Data records:

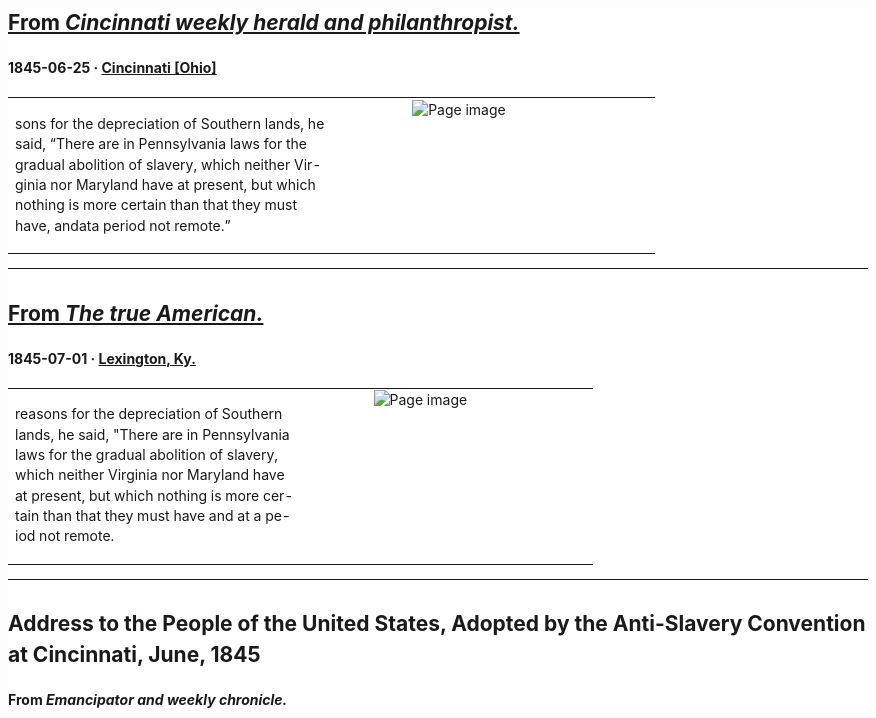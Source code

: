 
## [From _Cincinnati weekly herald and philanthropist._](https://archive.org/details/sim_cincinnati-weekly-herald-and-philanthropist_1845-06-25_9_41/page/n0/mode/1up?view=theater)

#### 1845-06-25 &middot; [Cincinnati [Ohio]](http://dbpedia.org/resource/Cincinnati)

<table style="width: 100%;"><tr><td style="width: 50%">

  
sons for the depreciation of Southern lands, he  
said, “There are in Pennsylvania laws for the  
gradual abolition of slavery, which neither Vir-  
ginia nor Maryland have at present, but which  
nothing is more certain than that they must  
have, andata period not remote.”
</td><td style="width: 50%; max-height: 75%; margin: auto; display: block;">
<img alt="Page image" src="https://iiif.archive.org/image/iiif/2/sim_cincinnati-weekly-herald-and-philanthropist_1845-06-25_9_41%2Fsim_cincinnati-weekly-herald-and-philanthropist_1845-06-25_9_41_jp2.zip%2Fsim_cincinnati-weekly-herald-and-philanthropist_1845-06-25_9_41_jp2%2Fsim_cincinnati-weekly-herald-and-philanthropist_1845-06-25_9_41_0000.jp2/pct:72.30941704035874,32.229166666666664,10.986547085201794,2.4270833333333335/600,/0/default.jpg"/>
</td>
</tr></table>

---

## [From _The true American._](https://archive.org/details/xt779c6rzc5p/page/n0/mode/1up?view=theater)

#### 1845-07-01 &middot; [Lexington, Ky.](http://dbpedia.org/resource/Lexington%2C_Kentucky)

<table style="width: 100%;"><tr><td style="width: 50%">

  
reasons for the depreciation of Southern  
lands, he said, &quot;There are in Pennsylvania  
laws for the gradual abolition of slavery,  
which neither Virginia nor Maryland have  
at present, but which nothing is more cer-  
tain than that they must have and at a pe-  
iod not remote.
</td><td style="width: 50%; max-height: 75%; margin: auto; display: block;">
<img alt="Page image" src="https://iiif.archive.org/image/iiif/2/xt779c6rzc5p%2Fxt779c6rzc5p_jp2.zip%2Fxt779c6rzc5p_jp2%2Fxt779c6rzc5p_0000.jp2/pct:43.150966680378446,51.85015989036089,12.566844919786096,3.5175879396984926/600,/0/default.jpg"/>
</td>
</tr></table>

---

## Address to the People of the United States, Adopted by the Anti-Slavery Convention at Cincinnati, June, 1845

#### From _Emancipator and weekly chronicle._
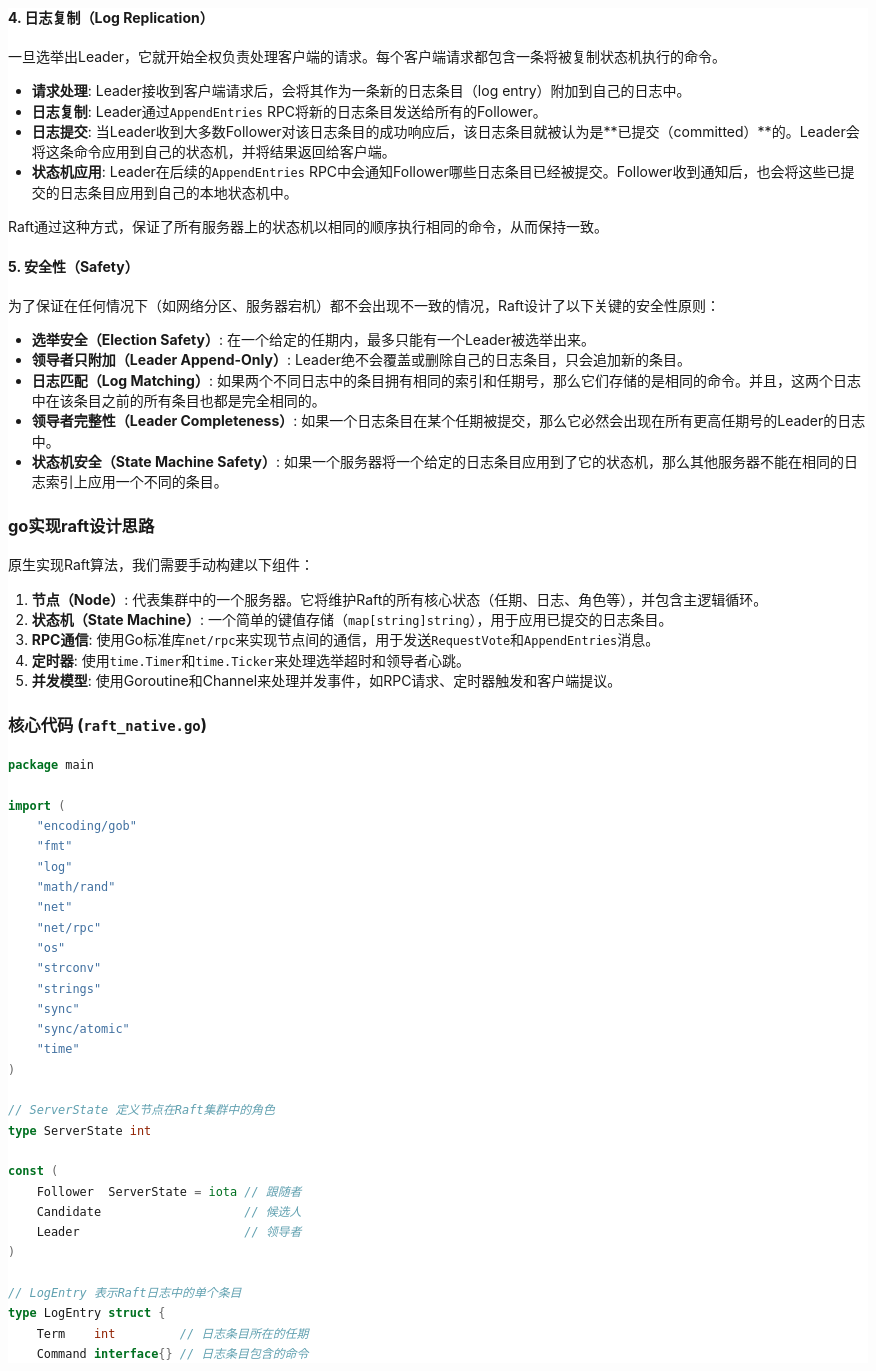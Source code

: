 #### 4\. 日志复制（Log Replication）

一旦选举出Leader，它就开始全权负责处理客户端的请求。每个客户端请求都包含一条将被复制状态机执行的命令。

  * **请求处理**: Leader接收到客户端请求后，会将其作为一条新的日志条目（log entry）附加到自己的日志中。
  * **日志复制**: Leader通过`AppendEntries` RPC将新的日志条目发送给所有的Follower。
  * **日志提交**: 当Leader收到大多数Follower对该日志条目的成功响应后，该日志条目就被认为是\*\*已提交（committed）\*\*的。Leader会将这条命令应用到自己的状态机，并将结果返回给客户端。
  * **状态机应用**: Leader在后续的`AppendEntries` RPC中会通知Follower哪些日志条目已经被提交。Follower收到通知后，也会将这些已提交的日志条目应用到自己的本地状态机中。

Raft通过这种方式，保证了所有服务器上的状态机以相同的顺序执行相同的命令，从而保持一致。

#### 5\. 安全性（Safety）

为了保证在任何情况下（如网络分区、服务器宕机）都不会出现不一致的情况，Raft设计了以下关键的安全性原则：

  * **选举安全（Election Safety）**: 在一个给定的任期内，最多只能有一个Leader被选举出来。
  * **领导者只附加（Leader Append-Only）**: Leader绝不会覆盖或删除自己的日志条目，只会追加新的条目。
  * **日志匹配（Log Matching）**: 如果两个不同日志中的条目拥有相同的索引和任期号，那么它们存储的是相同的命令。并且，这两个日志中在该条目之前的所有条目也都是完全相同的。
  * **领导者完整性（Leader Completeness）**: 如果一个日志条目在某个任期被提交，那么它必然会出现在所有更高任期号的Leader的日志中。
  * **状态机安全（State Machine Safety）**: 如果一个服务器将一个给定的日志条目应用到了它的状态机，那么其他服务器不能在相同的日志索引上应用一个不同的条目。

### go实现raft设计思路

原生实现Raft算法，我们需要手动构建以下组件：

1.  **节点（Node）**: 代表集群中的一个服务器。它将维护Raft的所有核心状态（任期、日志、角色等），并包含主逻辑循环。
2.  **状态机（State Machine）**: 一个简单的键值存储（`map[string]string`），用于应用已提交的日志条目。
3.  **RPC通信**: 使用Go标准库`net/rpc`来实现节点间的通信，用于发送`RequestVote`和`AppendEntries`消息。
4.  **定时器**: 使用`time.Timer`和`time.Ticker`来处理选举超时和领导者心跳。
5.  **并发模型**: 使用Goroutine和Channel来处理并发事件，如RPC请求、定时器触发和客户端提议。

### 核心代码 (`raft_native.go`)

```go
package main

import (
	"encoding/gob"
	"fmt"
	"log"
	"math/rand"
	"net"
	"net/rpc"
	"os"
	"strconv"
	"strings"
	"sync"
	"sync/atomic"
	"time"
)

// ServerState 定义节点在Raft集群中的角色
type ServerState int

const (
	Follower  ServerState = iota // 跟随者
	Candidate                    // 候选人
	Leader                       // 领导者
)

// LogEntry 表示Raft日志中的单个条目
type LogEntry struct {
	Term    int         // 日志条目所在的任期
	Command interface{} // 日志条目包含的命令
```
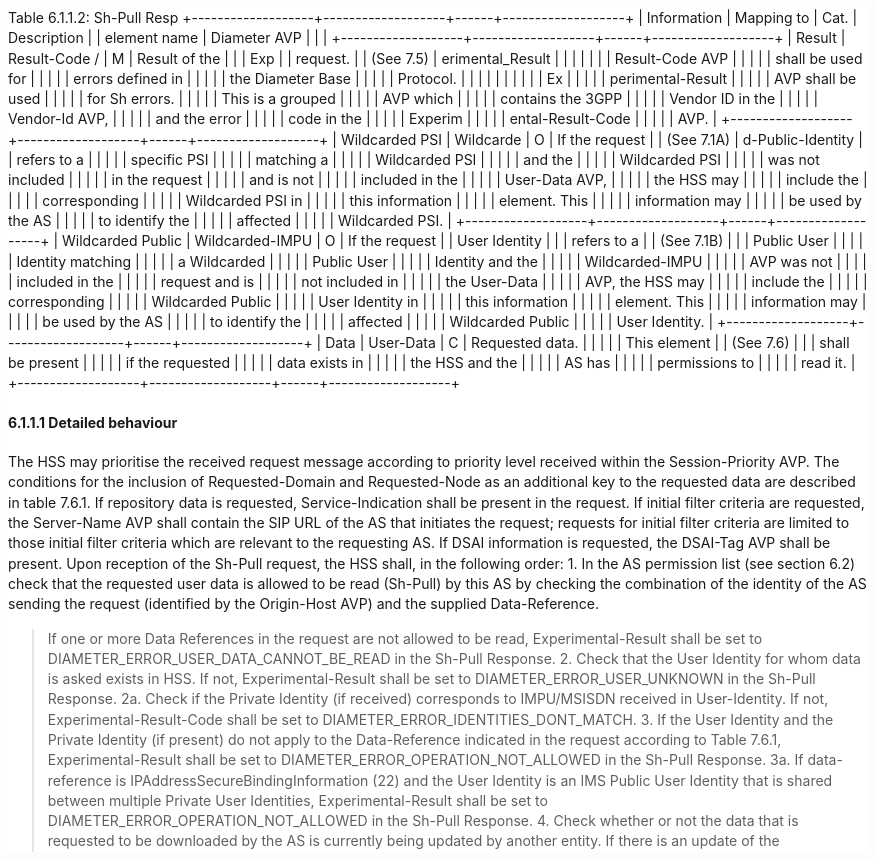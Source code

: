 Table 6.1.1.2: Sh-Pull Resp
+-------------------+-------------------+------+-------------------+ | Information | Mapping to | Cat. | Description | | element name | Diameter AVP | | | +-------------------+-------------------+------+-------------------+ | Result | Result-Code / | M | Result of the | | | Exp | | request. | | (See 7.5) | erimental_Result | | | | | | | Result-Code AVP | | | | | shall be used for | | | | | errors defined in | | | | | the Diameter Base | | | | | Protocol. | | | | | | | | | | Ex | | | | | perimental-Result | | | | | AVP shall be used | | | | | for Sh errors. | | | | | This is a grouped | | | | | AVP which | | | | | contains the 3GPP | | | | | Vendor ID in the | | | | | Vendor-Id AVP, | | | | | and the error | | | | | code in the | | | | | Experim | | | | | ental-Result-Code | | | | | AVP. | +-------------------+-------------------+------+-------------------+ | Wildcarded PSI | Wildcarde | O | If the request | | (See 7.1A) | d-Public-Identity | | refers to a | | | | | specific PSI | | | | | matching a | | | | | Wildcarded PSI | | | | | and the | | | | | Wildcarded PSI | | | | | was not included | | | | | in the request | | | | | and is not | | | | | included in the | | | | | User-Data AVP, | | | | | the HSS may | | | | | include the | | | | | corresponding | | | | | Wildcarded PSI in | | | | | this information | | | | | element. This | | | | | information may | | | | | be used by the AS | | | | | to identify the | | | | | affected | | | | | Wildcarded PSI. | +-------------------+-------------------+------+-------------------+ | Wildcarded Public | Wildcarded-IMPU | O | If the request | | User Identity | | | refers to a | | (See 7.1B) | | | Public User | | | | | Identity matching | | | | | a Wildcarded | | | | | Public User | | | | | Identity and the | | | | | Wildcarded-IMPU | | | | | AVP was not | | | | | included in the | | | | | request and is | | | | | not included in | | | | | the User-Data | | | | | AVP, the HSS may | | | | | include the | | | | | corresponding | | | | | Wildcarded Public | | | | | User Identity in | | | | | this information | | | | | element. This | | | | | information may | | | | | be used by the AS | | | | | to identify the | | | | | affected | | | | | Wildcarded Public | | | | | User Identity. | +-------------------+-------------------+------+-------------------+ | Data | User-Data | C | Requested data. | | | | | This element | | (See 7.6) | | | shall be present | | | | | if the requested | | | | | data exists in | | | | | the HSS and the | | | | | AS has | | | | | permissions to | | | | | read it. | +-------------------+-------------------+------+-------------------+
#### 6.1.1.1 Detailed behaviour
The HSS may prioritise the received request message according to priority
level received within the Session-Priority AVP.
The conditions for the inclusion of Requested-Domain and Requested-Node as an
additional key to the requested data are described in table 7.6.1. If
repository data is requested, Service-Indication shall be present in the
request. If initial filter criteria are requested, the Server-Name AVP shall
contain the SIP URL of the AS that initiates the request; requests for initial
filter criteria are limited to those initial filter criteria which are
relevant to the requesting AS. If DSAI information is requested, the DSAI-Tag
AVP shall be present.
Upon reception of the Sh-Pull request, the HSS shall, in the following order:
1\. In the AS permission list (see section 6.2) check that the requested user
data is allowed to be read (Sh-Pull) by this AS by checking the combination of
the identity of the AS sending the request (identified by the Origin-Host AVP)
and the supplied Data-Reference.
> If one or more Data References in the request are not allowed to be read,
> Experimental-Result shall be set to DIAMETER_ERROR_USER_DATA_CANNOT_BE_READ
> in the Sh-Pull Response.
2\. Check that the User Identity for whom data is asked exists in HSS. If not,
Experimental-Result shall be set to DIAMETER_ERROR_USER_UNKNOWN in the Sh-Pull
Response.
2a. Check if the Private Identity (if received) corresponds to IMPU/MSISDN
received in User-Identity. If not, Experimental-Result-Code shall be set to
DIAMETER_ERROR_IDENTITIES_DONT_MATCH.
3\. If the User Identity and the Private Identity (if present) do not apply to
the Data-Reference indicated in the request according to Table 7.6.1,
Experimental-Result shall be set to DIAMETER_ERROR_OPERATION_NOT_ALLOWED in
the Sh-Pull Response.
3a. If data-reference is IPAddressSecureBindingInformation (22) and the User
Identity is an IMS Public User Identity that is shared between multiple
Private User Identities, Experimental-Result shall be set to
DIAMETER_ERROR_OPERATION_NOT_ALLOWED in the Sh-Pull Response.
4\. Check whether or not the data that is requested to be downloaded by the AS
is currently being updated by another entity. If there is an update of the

_WHAT THE TASK REQUIRES_: From the records above, output only the lines starting at the one containing "## Address to" and ending at the one containing "原生实现Raft算法，我们需要手动构建以下组件：", word for word. Pictures stay out.

_REPLY_:
## Address to the People of the United States, Adopted by the Anti-Slavery Convention at Cincinnati, June, 1845

#### From _Emancipator and weekly chronicle._
Source code

: #### 4\. 日志复制（Log Replication）

一旦选举出Leader，它就开始全权负责处理客户端的请求。每个客户端请求都包含一条将被复制状态机执行的命令。

  * **请求处理**: Leader接收到客户端请求后，会将其作为一条新的日志条目（log entry）附加到自己的日志中。
  * **日志复制**: Leader通过`AppendEntries` RPC将新的日志条目发送给所有的Follower。
  * **日志提交**: 当Leader收到大多数Follower对该日志条目的成功响应后，该日志条目就被认为是\*\*已提交（committed）\*\*的。Leader会将这条命令应用到自己的状态机，并将结果返回给客户端。
  * **状态机应用**: Leader在后续的`AppendEntries` RPC中会通知Follower哪些日志条目已经被提交。Follower收到通知后，也会将这些已提交的日志条目应用到自己的本地状态机中。

Raft通过这种方式，保证了所有服务器上的状态机以相同的顺序执行相同的命令，从而保持一致。

#### 5\. 安全性（Safety）

为了保证在任何情况下（如网络分区、服务器宕机）都不会出现不一致的情况，Raft设计了以下关键的安全性原则：

  * **选举安全（Election Safety）**: 在一个给定的任期内，最多只能有一个Leader被选举出来。
  * **领导者只附加（Leader Append-Only）**: Leader绝不会覆盖或删除自己的日志条目，只会追加新的条目。
  * **日志匹配（Log Matching）**: 如果两个不同日志中的条目拥有相同的索引和任期号，那么它们存储的是相同的命令。并且，这两个日志中在该条目之前的所有条目也都是完全相同的。
  * **领导者完整性（Leader Completeness）**: 如果一个日志条目在某个任期被提交，那么它必然会出现在所有更高任期号的Leader的日志中。
  * **状态机安全（State Machine Safety）**: 如果一个服务器将一个给定的日志条目应用到了它的状态机，那么其他服务器不能在相同的日志索引上应用一个不同的条目。

### go实现raft设计思路

原生实现Raft算法，我们需要手动构建以下组件：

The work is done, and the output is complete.